“Either you tell me or there will be no deal.”
“Jesus. You sure we’re actually family?”
“Probably a mess-up in genetics.”
He chuckles, the sound easy. “Well, I’m not that opposed to spilling the truth, but it depends on whether or not you’ll hate me if you know I was the one who dug up and shed light on Creighton’s past.”
My jaw clenches, but I force the discomfort down. Deep down, I knew there would be a day when Creighton would get in touch with his past, no matter how much my father and I tried to block it.
“You’re not mad?” Lan asks slowly.
“I’ll beat you the fuck up later, but that doesn’t answer why he’s in this state.”
“Thing is, Creigh always wanted revenge, so when he found out the name of the couple who caused the demise of his family, he went after their son.”
“Is he the one who shot him?”
“Nope, his sister did. I swear to fuck, I didn’t think that Barbie doll had it in her, but then again, maybe I underestimated her, considering she’s a mafia princess.”
“A mafia princess,” I repeat, not asking a question.
Of course.
Elsa and I first met Creighton in the States when we were visiting my friend, Asher Carson. Back then, his wife, Reina, was sponsoring a three-year-old orphan in one of the organizations she runs.
He looked lifeless and scrawny and apparently escaped death by an inch.
My wife fell in love with him immediately. Up until that point, she was having these sad episodes whenever she saw children. She always wanted to give Eli a sibling, preferably a sister, but since the doctors said that her first pregnancy was a miracle and any additional pregnancies would bring certain risk to her life, I had a vasectomy.
Because there was no way in fuck I’d put her life in danger.
She understood that decision, but she cried anyway. She was depressed for a whole month after I killed her hopes for another child of our own, and while I hated seeing her like that, I never regretted the procedure.
We’d never thought about adoption prior to hearing about Creighton, partly because the topic of children made Elsa depressed, and I honestly didn’t think I could care for someone who wasn’t my flesh and blood.
But that was before we met Creighton.
When Elsa looked at him with those motherly eyes, I didn’t think twice before asking her if she wanted the child to be her own.

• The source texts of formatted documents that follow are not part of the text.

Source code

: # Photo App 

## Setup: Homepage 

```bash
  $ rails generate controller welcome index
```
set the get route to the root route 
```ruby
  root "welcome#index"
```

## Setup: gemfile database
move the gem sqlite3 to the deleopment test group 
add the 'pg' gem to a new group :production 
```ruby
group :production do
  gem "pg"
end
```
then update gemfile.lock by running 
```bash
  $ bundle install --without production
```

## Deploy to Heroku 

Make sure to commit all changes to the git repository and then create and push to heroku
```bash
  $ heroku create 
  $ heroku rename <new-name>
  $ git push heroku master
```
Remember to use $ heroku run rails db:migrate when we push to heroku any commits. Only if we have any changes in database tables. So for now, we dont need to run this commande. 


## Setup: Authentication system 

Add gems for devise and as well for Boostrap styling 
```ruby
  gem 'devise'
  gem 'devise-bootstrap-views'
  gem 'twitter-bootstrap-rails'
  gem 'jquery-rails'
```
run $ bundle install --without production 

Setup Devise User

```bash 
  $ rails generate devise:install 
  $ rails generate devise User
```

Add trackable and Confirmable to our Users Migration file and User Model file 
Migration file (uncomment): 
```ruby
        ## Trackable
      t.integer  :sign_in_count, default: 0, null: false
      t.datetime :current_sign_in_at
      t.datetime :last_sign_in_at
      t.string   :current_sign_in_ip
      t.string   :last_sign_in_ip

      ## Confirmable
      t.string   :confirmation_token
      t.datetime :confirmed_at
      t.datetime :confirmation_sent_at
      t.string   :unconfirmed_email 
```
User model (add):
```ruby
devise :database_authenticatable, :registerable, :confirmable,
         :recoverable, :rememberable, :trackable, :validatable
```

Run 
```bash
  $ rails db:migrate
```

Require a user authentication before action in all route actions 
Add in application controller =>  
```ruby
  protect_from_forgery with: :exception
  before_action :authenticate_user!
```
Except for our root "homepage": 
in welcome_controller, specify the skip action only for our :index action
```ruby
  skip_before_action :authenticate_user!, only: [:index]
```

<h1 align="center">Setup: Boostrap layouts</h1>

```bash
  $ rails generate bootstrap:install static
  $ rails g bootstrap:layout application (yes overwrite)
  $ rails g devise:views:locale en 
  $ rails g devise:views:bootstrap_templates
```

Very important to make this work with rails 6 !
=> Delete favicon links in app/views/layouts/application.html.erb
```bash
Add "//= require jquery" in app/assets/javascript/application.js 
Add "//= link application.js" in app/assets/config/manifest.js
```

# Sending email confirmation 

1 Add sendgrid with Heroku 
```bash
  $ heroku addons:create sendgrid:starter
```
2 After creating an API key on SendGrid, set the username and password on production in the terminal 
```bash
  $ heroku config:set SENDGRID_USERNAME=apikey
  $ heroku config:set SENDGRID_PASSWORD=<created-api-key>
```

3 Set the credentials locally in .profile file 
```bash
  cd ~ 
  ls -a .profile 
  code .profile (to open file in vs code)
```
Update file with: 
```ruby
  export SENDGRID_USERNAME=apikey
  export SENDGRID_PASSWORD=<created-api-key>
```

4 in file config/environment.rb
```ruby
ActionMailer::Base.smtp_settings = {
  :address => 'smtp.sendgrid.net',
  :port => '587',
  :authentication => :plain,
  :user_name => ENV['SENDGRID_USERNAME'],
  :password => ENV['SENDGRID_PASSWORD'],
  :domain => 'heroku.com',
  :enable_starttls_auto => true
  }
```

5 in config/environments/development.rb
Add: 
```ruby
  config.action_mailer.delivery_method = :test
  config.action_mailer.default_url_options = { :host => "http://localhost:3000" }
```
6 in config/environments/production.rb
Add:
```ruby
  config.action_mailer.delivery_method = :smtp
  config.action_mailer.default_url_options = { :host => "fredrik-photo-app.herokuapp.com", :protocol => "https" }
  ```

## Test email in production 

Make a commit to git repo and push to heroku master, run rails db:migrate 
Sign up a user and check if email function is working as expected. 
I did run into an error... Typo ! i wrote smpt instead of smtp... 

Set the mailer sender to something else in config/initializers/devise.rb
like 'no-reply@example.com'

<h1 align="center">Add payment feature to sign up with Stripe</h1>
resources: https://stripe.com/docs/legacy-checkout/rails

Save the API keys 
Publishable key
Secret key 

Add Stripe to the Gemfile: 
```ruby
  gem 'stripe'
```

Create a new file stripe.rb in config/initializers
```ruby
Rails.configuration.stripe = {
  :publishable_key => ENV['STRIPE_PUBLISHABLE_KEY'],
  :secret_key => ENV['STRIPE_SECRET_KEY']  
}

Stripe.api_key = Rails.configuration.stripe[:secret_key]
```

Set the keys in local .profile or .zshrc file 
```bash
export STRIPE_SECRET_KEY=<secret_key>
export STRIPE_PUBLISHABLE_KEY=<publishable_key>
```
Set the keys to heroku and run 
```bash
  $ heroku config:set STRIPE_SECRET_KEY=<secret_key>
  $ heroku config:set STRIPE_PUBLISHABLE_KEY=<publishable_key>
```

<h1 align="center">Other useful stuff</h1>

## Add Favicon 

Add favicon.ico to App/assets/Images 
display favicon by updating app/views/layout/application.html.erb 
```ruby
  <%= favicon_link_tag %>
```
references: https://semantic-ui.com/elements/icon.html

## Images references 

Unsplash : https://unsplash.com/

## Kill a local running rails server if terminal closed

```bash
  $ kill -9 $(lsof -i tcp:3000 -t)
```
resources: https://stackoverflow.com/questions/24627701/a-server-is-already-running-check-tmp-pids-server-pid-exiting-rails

I’ve never seen my wife so irrevocably happy than in that moment. The look in her eyes rivaled with the way she looked at me on our wedding day and when Eli was born.

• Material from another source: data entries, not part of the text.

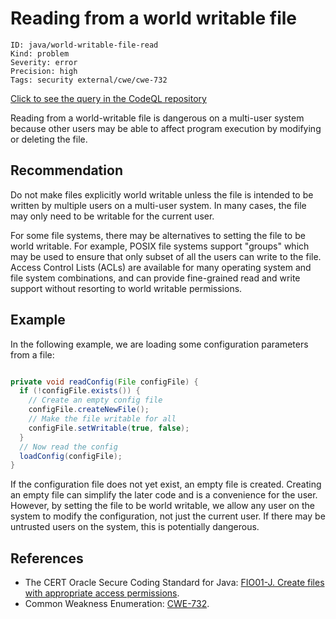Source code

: # Reading from a world writable file

```
ID: java/world-writable-file-read
Kind: problem
Severity: error
Precision: high
Tags: security external/cwe/cwe-732

```
[Click to see the query in the CodeQL repository](https://github.com/github/codeql/tree/main/java/ql/src/Security/CWE/CWE-732/ReadingFromWorldWritableFile.ql)

Reading from a world-writable file is dangerous on a multi-user system because other users may be able to affect program execution by modifying or deleting the file.


## Recommendation
Do not make files explicitly world writable unless the file is intended to be written by multiple users on a multi-user system. In many cases, the file may only need to be writable for the current user.

For some file systems, there may be alternatives to setting the file to be world writable. For example, POSIX file systems support "groups" which may be used to ensure that only subset of all the users can write to the file. Access Control Lists (ACLs) are available for many operating system and file system combinations, and can provide fine-grained read and write support without resorting to world writable permissions.


## Example
In the following example, we are loading some configuration parameters from a file:

```java

private void readConfig(File configFile) {
  if (!configFile.exists()) {
    // Create an empty config file
    configFile.createNewFile();
    // Make the file writable for all
    configFile.setWritable(true, false);
  }
  // Now read the config
  loadConfig(configFile);
}

```
If the configuration file does not yet exist, an empty file is created. Creating an empty file can simplify the later code and is a convenience for the user. However, by setting the file to be world writable, we allow any user on the system to modify the configuration, not just the current user. If there may be untrusted users on the system, this is potentially dangerous.


## References
* The CERT Oracle Secure Coding Standard for Java: [FIO01-J. Create files with appropriate access permissions](https://www.securecoding.cert.org/confluence/display/java/FIO01-J.+Create+files+with+appropriate+access+permissions).
* Common Weakness Enumeration: [CWE-732](https://cwe.mitre.org/data/definitions/732.html).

But we understood that Creighton came with baggage. Reina told us that her sister, who was tied to the Russian mafia, was the one who’d entrusted him to her, and he had an ambiguous past that they weren’t willing to divulge.
I figured the reason his parents had died was because they’d pissed off the mafia, but Reina assured us that the boy had no ties whatsoever to the mob.
And I assured her that he’d only be a King going forward. No longer American, no longer alone.
He’d become my son.
“That’s not the worst of it.” Landon’s voice brings me back to the present.
“What is then?”
“She’s Creighton’s girlfriend. Or was, considering the circumstances.”
“What?”
“The one who shot him is his girl,” Lan repeats. “So the thing is, I’ve been looking into his past for some time, but I only managed to corner the guard with the right information recently. Once all the pieces of the puzzle were in place, I tried to warn Creigh away from Annika, but he was too pussy-whipped to listen. Now that I think about it, he looked more devastated finding out she’s the daughter of the people who wronged him than he was about his origins. Do you think that’s why he provoked her so she’d shoot him?”